Ok everyone...brace yourselves!!
Good afternoon to all of you from a very chilly and windy London!
I have just been reading the thread on divorce, I guess, trying to get some clarity and/or guidance on the subject - which is very close to my heart at the moment. I have read and re-read Jesus' teachings in Mark 10, and listened to the sermon at church, and talked with the vicar, whom I get along with and like very much. He has been a great friend to both myself and my kids.
I am 34 years old, currently seperated from my husband, Max, whom I love very much. He left the family home back in July, but we agreed not to apply for a divorce. I will try briefly to explain the reasons for this as I go on.
I was first married when I was 20, and my dad had to give consent to the marriage! My husband and I had a great time, the marriage was based on a mutual love of booze! Then I got pregnant with our son, so the boozing stopped on my part. I guess I had to grow up! After a difficult pregnancy, we were blessed with a baby boy, called Richard (now a big boy of 12yrs!) My husband's interest in other women increased, and after two affairs that I knew of and a sexual assault on a babysitter, I moved out with Richard and divorced him.
I then met my second husband, Roy. He was a lot older than me, had custody of his four children and had also divorced due to his wife's adultery. I fell head over heels in love with him, and we were married within a year. I thought he was my true soulmate. However, the violence and verbal abuse escalated over 3 1/2 years, I suffered many injuries including broken fingers, I was set on fire and repeatedly sexually and psychologically assaulted. Naturally, I lost custody of my son, I couldn't even protect myself, let alone a child.
I turned to drugs then, and, thank the lord, I became pregnant with my daughter, although it was a very, very bad idea at the time. I got sober (the lord touched my life then, for sure) but the assaults continued, and he even pointed a gun at my stomach when I was 7 months pregnant. I had finally had enough when he refused to let me breastfeed the baby in the night and threatened to 'punch her lights out'. He told me that if I ever left, he would letter-bomb my parents' house and find me and kill me. Now, I wholeheartedly believe in the sacred state of marriage, and he had comitted no adultery, but I still feel guilty about the divorce and my subsequent remarriage in 2003. Surely, in The Lord's eyes, I could not be expected to live like that, and condemn my daughter to that life too?

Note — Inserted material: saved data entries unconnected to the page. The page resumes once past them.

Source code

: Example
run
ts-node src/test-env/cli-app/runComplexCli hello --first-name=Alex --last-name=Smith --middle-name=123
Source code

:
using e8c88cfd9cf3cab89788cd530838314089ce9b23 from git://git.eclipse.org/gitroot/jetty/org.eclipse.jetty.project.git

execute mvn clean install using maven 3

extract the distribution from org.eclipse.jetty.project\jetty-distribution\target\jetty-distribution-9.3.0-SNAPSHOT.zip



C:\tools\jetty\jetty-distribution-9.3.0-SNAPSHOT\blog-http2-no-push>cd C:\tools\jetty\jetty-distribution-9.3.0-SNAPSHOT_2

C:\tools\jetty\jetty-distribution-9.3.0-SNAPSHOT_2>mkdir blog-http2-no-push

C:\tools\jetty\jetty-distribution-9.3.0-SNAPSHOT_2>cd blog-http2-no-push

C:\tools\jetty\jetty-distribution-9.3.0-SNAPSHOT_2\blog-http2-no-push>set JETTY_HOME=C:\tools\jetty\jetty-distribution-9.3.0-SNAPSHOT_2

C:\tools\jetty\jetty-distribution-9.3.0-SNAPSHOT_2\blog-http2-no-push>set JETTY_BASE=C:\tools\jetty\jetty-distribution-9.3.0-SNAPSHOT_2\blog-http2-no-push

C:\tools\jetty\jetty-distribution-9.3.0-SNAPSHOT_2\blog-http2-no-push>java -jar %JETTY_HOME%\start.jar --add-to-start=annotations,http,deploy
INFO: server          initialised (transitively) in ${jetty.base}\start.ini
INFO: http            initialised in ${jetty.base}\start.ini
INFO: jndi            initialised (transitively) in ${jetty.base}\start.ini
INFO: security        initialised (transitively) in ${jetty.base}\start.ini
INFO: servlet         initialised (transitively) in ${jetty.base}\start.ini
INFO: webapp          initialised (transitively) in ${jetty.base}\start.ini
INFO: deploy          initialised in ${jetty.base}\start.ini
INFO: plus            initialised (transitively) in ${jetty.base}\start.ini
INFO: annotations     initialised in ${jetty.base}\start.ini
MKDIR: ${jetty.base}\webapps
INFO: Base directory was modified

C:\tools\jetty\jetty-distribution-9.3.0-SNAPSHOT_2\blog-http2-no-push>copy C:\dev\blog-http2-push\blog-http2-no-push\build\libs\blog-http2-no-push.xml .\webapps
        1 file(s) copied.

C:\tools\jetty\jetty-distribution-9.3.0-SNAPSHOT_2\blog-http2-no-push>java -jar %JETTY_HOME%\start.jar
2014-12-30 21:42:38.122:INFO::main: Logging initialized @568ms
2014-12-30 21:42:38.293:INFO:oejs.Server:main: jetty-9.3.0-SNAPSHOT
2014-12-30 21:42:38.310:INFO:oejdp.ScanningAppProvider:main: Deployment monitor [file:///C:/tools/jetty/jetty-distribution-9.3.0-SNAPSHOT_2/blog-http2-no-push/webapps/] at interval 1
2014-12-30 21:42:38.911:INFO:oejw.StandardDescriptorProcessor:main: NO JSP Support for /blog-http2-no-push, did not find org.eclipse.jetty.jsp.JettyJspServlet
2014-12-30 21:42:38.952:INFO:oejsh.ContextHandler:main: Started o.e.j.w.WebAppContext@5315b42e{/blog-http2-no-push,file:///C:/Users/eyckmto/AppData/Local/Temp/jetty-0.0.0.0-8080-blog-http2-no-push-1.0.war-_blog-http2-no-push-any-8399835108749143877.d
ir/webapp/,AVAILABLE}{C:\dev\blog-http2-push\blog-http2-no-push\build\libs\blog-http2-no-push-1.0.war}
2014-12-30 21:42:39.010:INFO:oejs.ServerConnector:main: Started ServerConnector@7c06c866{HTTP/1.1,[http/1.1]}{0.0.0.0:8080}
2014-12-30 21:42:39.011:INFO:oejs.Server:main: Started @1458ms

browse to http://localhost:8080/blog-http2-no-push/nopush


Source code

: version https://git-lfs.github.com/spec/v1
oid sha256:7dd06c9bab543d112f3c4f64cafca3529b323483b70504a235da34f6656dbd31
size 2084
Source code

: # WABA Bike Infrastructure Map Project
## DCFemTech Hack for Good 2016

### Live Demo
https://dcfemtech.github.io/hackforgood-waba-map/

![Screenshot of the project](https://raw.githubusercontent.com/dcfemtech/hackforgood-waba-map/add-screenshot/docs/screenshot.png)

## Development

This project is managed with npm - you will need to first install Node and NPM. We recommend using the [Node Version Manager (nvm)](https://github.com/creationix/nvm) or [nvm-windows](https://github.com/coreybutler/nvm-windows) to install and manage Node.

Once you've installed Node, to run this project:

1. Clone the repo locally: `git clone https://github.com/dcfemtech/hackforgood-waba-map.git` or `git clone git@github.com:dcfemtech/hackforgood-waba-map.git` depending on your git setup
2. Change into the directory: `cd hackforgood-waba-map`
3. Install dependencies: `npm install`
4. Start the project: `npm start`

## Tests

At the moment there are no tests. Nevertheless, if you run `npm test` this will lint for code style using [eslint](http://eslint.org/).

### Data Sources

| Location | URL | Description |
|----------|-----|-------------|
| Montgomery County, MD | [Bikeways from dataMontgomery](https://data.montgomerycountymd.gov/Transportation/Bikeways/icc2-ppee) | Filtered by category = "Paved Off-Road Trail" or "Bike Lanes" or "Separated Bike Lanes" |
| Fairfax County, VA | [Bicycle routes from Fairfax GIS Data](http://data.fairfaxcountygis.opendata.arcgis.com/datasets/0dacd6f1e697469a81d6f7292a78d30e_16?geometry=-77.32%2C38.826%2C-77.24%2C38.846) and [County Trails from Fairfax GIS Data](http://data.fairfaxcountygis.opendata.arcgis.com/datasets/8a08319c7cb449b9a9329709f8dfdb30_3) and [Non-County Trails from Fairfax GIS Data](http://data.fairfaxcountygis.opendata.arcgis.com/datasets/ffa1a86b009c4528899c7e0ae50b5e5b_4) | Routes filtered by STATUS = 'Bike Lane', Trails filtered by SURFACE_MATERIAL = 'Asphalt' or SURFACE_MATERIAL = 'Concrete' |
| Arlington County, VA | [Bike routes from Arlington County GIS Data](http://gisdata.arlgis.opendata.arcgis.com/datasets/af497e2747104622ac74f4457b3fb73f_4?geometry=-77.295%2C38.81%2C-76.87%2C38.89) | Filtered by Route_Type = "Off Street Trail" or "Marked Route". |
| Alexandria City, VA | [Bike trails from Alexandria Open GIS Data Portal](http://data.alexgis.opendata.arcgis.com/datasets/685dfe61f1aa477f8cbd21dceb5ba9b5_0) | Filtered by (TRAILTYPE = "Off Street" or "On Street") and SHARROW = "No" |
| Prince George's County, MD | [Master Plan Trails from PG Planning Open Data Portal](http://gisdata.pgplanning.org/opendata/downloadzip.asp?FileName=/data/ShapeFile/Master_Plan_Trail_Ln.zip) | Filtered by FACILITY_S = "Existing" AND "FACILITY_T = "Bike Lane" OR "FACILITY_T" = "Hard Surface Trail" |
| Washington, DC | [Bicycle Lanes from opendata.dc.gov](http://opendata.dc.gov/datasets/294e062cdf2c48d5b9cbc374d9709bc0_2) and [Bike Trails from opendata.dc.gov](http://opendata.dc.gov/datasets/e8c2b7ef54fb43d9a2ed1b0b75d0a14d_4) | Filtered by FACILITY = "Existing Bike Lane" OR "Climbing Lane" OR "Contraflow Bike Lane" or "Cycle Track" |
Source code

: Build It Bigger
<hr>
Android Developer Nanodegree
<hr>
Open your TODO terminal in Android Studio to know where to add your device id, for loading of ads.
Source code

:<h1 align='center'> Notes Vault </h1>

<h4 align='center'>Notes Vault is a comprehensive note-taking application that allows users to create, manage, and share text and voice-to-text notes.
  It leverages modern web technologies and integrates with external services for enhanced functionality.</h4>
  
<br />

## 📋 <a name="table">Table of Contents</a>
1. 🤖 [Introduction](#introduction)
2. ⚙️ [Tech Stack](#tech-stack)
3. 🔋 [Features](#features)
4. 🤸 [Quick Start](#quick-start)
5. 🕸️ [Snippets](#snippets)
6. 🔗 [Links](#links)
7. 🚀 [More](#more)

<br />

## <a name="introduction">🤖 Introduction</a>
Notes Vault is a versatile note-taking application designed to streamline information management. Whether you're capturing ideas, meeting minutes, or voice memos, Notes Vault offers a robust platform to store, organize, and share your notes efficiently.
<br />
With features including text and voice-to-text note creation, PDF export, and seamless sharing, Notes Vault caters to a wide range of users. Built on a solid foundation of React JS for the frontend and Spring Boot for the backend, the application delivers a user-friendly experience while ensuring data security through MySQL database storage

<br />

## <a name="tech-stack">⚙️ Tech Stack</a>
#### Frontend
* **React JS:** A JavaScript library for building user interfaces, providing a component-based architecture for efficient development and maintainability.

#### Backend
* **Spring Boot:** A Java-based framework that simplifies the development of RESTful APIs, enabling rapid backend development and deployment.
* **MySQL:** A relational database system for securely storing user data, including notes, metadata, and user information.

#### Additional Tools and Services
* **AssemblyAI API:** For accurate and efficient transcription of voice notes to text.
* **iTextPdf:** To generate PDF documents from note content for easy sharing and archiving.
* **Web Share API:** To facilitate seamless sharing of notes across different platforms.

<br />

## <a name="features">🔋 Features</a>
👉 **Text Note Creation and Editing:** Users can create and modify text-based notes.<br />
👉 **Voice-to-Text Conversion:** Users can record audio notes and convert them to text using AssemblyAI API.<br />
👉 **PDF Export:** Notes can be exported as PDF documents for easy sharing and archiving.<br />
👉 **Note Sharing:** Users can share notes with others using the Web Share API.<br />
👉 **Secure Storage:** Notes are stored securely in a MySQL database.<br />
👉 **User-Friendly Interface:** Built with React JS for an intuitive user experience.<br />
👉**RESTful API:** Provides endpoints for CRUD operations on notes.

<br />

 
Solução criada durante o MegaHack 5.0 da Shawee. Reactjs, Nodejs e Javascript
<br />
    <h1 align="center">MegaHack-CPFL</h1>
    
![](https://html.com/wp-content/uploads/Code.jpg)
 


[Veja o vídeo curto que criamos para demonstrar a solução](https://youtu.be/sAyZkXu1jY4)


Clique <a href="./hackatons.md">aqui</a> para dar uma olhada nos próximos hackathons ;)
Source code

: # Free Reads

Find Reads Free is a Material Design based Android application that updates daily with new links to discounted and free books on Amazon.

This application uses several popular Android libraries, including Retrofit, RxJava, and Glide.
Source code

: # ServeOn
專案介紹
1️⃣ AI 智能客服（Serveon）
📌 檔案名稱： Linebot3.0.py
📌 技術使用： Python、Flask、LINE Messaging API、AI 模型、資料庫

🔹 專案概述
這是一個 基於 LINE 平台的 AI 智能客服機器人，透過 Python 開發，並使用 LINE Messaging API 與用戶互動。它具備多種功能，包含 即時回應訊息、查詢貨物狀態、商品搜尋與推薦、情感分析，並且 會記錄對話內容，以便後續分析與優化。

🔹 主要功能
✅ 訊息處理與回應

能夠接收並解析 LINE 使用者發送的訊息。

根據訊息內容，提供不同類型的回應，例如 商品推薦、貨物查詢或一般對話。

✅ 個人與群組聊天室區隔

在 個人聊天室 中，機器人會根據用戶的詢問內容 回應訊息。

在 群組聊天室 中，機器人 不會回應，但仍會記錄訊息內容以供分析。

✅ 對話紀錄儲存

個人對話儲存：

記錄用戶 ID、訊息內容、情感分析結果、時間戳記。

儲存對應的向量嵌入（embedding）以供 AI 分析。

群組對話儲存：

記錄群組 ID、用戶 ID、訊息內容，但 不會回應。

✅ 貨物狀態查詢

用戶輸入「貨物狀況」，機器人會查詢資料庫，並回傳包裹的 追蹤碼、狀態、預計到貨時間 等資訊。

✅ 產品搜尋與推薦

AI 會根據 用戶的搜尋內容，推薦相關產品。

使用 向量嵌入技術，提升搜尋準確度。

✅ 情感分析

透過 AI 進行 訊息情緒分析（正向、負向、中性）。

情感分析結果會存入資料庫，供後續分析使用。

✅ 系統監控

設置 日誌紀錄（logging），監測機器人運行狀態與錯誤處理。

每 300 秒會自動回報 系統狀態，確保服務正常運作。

These days, I have a great relationship with my son, although I didn't see him for a long time.
I moved from my native Manchester with my baby daughter 250 miles away, five years ago. It was a good move! I immediately joined a church and began searching for Christ...I can truly say that He found me five years later and I became a true believer. I talk to God all the time (He must be sick of me whining!! ) But I feel 'stained' by my divorces, and my current seperation - my husband was getting very moody, shouting a lot and we never saw him. He made me feel inferior to other, more attractive women. He never, ever had time for us. I'll be honest - I just wasn't prepared to live like that again, not at all, ever! And he didn't like my son. I became a Christian after he left, and it's the best thing I ever did - I feel real peace, something I never knew before. I have asked for forgiveness for my own actions, and I forgive the actions of my first two husbands. But I don't know - am I 'damaged goods' in the sight of the Lord?
My daughter was baptised in September last year, I felt I had to come clean with the minister about my past. My husband was too busy racing boats to come at stand at our side during the ceremony - he is the only dad she's ever known! Oh yes...and he is involved with the church of Scientology, his personal choice, and that's fine. But I want a Christian upbringing for my girl. There has already been some friction there!:lightning
So, I just don't know. I feel better getting it all out, and if Christ can forgive me, perhaps I should forgive myself...Anyway, thank you so much for listening, and God Bless all of you.